Now how did GRPO go about resource constraints?
To reduce the computational burden of running four models simultaneously, GRPO drops the Value Model. But without it, how does it compute the advantage A_t? Instead of relying on a value model, GRPO estimates the advantage using the average reward of multiple sampled outputs. For each question q, it samples a group of outputs {o1,o2,…,oG} from the old policy πθold and then optimizes the policy model. Another key difference is in how KL divergence is handled. Instead of penalizing KL divergence in the reward, GRPO directly adds KL divergence between the trained policy and the reference policy to the loss function—modifying the original PPO formulation.
I’ll dive deeper into the specifics of this approach in a future blog post.
Issues with DeepSeek-R1-Zero:
Despite the impressive performance, the model mixed languages and produced responses in an inconsistent and unreadable format. So, the model needed further polishing. This was addressed by fine-tuning with high-quality SFT (Supervised Fine-Tuning) CoT data, leading to DeepSeek-R1.
DeepSeek-R1 Training Recipe
The recipe is simple and elegant, it is alternating between SFT and RL.
Step 1: Supervised Fine-Tuning (SFT)
Collect thousands of high-quality CoT (Chain-of-Thought) SFT examples.
Fine-tune DeepSeek-V3-Base on this dataset.
Step 2: Reinforcement Learning (GRPO)
Apply GRPO to the SFT model, following the same self-learning recipe as DeepSeek-R1 Zero.
Use two reward models (RMs):
Accuracy Rewards – Evaluates whether the response is correct.
Format Rewards – Ensures the model structures its reasoning within <think>...</think> tags.
Step 3: More Fine-Tuning on Expanded CoT Data
Fine-tune the RL-trained model on 800K CoT examples, including both reasoning and non-reasoning data.
This dataset was collected from the RL model itself in the previous step.
Main Takeaways
Standing on the shoulders of a strong base model can achieve amazing outcomes: a strong base model provides a robust prior that helps narrow down the search space and allows the model to reach solutions faster though not always accurately enough.
SFT on reasoning data matures the model, boosts its confidence in finding the response. It enhances readability and improves the model’s understanding of instructions which leads to responses that are "close enough to correct" but still not perfectly accurate.

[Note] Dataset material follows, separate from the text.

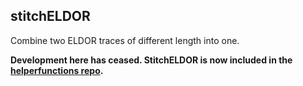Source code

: ## stitchELDOR

Combine two ELDOR traces of different length into one.

**Development here has ceased. StitchELDOR is now included in the [helperfunctions repo](https://github.com/lcts/helperfunctions/tree/devel "devel branch").**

RL addresses SFT limitations and shifts the objective from predicting the most likely next token to maximizing the outcome reward. It enables exploration, allows the model to discover the solution on its own, self-correct, and explore options rather than just being spoon-fed the answers as in SFT.
RL from the pretrained base model only works when your base model is already reasonably good at a task. If not, it’s more efficient to go back to pretraining, rather than wasting more compute on RL. That's why RL-tuning a small not competent model is WORSE than distilling from a larger RL tuned model! why? It’s simply more efficient to train on samples from an "approximately optimal" generative distribution (strong RL-tuned model) rather than using rejection sampling from a less accurate, weaker model.

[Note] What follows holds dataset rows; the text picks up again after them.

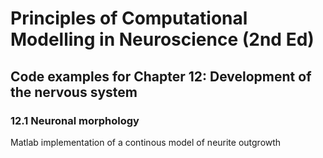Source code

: # Principles of Computational Modelling in Neuroscience (2nd Ed)

## Code examples for Chapter 12: Development of the nervous system

### 12.1 Neuronal morphology

Matlab implementation of a continous model of neurite outgrowth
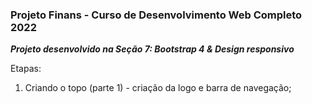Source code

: <h3> Projeto Finans - Curso de Desenvolvimento Web Completo 2022</h3>

<b>_Projeto desenvolvido na Seção 7: Bootstrap 4 & Design responsivo_</b>

Etapas:

1.  Criando o topo (parte 1) - criação da logo e barra de navegação;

Inference-time compute can help improve the model's chances of finding solutions, but it's not foolproof for solving complex reasoning tasks. It's more akin to brute force. If the model starts off poorly at approximating responses and its solution space is too far off, no amount of inference-time computation will miraculously find the right solution.
You can simulate reasoning by linearizing the thought process and training with autoregression. Complex tree search methods like MCTS might not be necessary for training data, though I’m reserved about this. It still needs more investigation.

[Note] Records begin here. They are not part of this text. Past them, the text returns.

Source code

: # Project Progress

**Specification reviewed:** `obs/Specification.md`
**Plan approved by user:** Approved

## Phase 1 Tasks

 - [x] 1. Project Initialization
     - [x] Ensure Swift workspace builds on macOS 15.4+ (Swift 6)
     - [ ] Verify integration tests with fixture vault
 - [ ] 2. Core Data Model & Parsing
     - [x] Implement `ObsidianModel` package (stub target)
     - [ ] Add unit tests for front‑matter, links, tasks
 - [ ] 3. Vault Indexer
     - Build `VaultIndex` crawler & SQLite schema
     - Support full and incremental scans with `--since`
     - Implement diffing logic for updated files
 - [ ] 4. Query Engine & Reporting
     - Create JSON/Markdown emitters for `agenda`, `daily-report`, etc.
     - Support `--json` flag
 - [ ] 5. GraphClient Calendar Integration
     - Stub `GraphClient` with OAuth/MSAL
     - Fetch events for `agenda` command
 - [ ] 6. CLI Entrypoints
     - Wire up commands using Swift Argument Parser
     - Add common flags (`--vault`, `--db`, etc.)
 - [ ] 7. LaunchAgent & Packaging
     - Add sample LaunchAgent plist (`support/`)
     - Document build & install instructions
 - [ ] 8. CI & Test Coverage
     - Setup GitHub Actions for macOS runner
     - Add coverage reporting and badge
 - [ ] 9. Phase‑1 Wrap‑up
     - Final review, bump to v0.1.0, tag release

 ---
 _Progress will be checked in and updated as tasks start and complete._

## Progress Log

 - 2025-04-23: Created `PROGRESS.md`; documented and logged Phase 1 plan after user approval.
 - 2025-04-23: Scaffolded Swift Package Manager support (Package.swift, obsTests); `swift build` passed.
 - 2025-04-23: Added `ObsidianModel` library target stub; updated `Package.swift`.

For memory efficiency, you can drop the value model and do GRPO without loss in performance. So, no need for value functions that require another expensive copy of the model.
For reasoning tasks like math and code, there is no need for dense complex process reward models. Rely as much as possible on verifiable groundtruth rewards.










Great post! A lot of useful insights! I liked the user-friendly language for explaining technical concepts and math.